Il me darde de ses yeux noirs, pas généreux.

— Qu’appelez-vous une agression ? fais-je, mal à l’aise.

— Elle a eu des rapports récents et ne portait pas de culotte ; sans doute que son assassin, un vicieux, la lui a dérobée et l’a emportée.

Pendant qu’il dit cela, son coéquipier se penche à son oreille et chuchote. Esbarraco se soulève alors de son siège pour regarder un endroit précis de la chambre qui est le lit. Mes yeux font un brin de conduite aux siens. Ce qui me permet de découvrir l’objet de leur attention : le coquin slip noir de Nancy, bordé d’un liseré rose chargé d’en souligner la salacité.

Pour lors, mon guignol exécute un quadruple axel.
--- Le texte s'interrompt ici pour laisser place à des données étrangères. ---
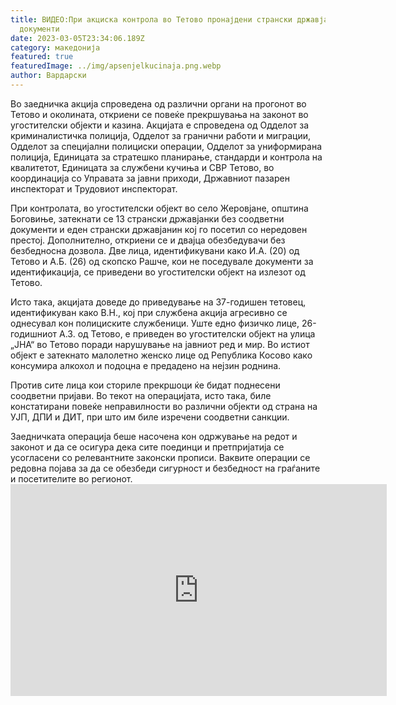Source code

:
 ```yaml
---
title: ВИДЕО:При акциска контрола во Тетово пронајдени странски државјани без
  документи
date: 2023-03-05T23:34:06.189Z
category: македонија
featured: true
featuredImage: ../img/apsenjelkucinaja.png.webp
author: Вардарски
---
```


Во заедничка акција спроведена од различни органи на прогонот во Тетово и околината, откриени се повеќе прекршувања на законот во угостителски објекти и казина. Акцијата е спроведена од Одделот за криминалистичка полиција, Одделот за гранични работи и миграции, Одделот за специјални полициски операции, Одделот за униформирана полиција, Единицата за стратешко планирање, стандарди и контрола на квалитетот, Единицата за службени кучиња и СВР Тетово, во координација со Управата за јавни приходи, Државниот пазарен инспекторат и Трудовиот инспекторат.

При контролата, во угостителски објект во село Жеровјане, општина Боговиње, затекнати се 13 странски државјанки без соодветни документи и еден странски државјанин кој го посетил со нередовен престој. Дополнително, откриени се и двајца обезбедувачи без безбедносна дозвола. Две лица, идентификувани како И.А. (20) од Тетово и А.Б. (26) од скопско Рашче, кои не поседувале документи за идентификација, се приведени во угостителски објект на излезот од Тетово.

Исто така, акцијата доведе до приведување на 37-годишен тетовец, идентификуван како В.Н., кој при службена акција агресивно се однесувал кон полициските службеници. Уште едно физичко лице, 26-годишниот А.З. од Тетово, е приведен во угостителски објект на улица „ЈНА“ во Тетово поради нарушување на јавниот ред и мир. Во истиот објект е затекнато малолетно женско лице од Република Косово како консумира алкохол и подоцна е предадено на нејзин роднина.

Против сите лица кои сториле прекршоци ќе бидат поднесени соодветни пријави. Во текот на операцијата, исто така, биле констатирани повеќе неправилности во различни објекти од страна на УЈП, ДПИ и ДИТ, при што им биле изречени соодветни санкции.

Заедничката операција беше насочена кон одржување на редот и законот и да се осигура дека сите поединци и претпријатија се усогласени со релевантните законски прописи. Ваквите операции се редовна појава за да се обезбеди сигурност и безбедност на граѓаните и посетителите во регионот.<iframe width="602" height="339" src="https://www.youtube.com/embed/nVdv59QFNYo" title="Акциска контрола во тетовско, затекнати странски државјанки без документи, обезбедување без лиценци." frameborder="0" allow="accelerometer; autoplay; clipboard-write; encrypted-media; gyroscope; picture-in-picture; web-share" allowfullscreen></iframe>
Je sens un froid polaire envahir mes extrémités.

En moi, une voix qui a les inflexions de celle de m’man me dit :

« Ne te laisse pas démonter, Antoine ! Tu n’as rien à te reprocher. Alors, fonce ! »

Et je fonce :

— Je crains, monsieur Esbarraco, que votre légiste ait tiré des conclusions hâtives en prétendant que Nancy Pearl a subi des violences sexuelles. Il se trouve tout bonnement que nous avons fait l’amour ensemble avant son départ et que, dans son émotion sans doute, elle a oublié son slip ici.

— Vous vous tapez des Noires ? demande sèchement le chef inspecteur.

— Quand j’en ai l’occasion, avec plaisir. Je pense que, pour un expert, ce lit où j’ai dormi « ensuite » porte encore les traces de nos ébats. La malheureuse n’a donc pas été violentée dans sa voiture, mais aimée dans cet appartement ; la nuance est capitale.

Le policier ricain se lève pour arpenter la chambre. Puis il va ouvrir la porte-fenêtre donnant sur une terrasse.

— Venez voir quelque chose ! m’enjoint-il.

Lorsque je l’ai rejoint, il me montre une masse noire entre des haies de lauriers en fleur.

— Vous savez ce que c’est que ça ?

— Une voiture, non ?

— Exact, c’est une voiture : la limousine de la fille. Vous n’auriez eu que dix grands pas à faire en passant par la terrasse pour gagner la sortie, faire signe à la Noire de stopper et lui demander de se garer un instant à l’abri des arbres.